Advanced Chef Integration
Adding Sensors and Effectors
Custom sensors and effectors can be added using an entity.initializer
section in the YAML blueprint.
One common pattern is to have sensors which extract information from Ohai. Another common pattern is to install a monitoring agent as part of the run list, configured to talk to a monitoring store, and then to add a sensor feed which reads data from that store.
On the effector side, you can add SSH-based effectors in the usual way.

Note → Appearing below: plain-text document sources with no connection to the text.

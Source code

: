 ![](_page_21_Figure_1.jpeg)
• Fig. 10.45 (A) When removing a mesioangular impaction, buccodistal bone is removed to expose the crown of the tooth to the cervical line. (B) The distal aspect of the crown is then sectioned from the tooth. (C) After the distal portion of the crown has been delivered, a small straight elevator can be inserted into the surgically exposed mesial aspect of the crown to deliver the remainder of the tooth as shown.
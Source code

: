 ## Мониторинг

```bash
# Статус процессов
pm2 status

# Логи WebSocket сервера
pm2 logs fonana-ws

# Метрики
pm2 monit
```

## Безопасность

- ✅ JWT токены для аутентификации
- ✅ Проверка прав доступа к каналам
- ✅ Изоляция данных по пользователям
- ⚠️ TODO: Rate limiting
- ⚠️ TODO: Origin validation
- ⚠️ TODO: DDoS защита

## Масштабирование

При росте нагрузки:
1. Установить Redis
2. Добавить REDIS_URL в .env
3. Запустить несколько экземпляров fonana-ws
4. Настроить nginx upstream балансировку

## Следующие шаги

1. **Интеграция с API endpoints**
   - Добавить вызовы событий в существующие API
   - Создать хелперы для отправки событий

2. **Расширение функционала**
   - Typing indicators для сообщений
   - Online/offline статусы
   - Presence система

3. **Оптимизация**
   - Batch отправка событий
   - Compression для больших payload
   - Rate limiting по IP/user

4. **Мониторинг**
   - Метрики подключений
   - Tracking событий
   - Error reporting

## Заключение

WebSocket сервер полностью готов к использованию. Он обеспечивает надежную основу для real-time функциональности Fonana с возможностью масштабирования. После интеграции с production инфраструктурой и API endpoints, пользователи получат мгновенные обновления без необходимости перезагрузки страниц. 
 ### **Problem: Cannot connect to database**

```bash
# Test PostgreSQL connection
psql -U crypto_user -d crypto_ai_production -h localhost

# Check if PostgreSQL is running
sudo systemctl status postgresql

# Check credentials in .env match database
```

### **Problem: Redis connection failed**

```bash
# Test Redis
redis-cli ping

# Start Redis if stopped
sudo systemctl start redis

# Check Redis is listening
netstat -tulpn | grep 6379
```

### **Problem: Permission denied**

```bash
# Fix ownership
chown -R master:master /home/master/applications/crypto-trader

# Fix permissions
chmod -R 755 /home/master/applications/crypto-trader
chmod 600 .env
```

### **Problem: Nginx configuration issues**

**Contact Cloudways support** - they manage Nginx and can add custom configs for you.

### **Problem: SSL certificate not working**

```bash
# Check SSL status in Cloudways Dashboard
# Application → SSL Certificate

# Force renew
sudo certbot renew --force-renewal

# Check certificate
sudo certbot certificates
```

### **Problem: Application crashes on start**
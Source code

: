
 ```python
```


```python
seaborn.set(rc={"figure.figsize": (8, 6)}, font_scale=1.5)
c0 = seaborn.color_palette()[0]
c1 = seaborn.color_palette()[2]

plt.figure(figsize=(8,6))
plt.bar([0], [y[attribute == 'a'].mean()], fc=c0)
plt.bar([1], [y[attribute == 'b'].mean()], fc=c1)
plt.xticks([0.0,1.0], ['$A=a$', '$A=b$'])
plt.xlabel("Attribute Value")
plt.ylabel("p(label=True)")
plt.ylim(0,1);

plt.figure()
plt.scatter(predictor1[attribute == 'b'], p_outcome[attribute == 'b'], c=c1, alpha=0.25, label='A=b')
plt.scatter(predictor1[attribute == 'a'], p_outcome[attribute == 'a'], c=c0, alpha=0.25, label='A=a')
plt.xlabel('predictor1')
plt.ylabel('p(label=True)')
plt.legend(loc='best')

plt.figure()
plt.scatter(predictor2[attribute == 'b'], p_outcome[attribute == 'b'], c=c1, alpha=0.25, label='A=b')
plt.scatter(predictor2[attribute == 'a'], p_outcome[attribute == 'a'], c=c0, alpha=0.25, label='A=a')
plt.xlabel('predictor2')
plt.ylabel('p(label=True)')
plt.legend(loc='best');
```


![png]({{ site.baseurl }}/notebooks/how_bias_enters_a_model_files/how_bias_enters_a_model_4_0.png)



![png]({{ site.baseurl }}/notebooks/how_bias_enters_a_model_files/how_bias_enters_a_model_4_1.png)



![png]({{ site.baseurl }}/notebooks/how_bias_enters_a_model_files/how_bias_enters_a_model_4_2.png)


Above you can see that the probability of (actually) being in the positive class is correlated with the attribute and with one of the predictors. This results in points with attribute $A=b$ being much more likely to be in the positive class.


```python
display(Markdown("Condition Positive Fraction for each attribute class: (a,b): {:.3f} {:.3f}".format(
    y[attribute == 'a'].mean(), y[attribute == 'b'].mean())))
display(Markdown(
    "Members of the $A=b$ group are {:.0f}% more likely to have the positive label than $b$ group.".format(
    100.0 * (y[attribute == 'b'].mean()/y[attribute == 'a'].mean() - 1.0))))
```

You can also describe additional chef converge targets following the pattern set down in
ChefLifecycleEffectorTasks
, making use of conveniences in ChefSoloTasks
and ChefServerTasks
,
or provide effectors which invoke network API’s of the systems under management
(for example to supply the common executeScript
effector as on the standard MySqlNode
).
Next Steps: Simpifying sensors and effectors, transferring files, and configuring ports
The Brooklyn-Chef integration is work in progress, with a few open issues we’d still like to add. Much of the thinking for this is set forth in the Google document indicated earlier. If you’d like to work with us to implement these, please let us know.
Reference
A general schema for the supported YAML is below:
- type: chef:cookbook_name
cookbook_urls:
cookbook_name: url://for/cookbook.tgz
dependency1: url://for/dependency1.tgz
launch_run_list: [ "cookbook_name::start" ]
launch_attributes: # map of arguments to set in the chef node
service_name: cookbook_service
pid_file: /var/run/cookbook.pid
If you are interested in exploring the Java code for creating blueprints,
start with the TypedToyMySqlEntiyChef
class, which essentially does what this tutorial has shown;
and then move on to the DynamicToyMySqlEntiyChef
which starts to look at more sophisticated constructs.
(Familiarity with BASH and basic Java blueprints may be useful at that stage.)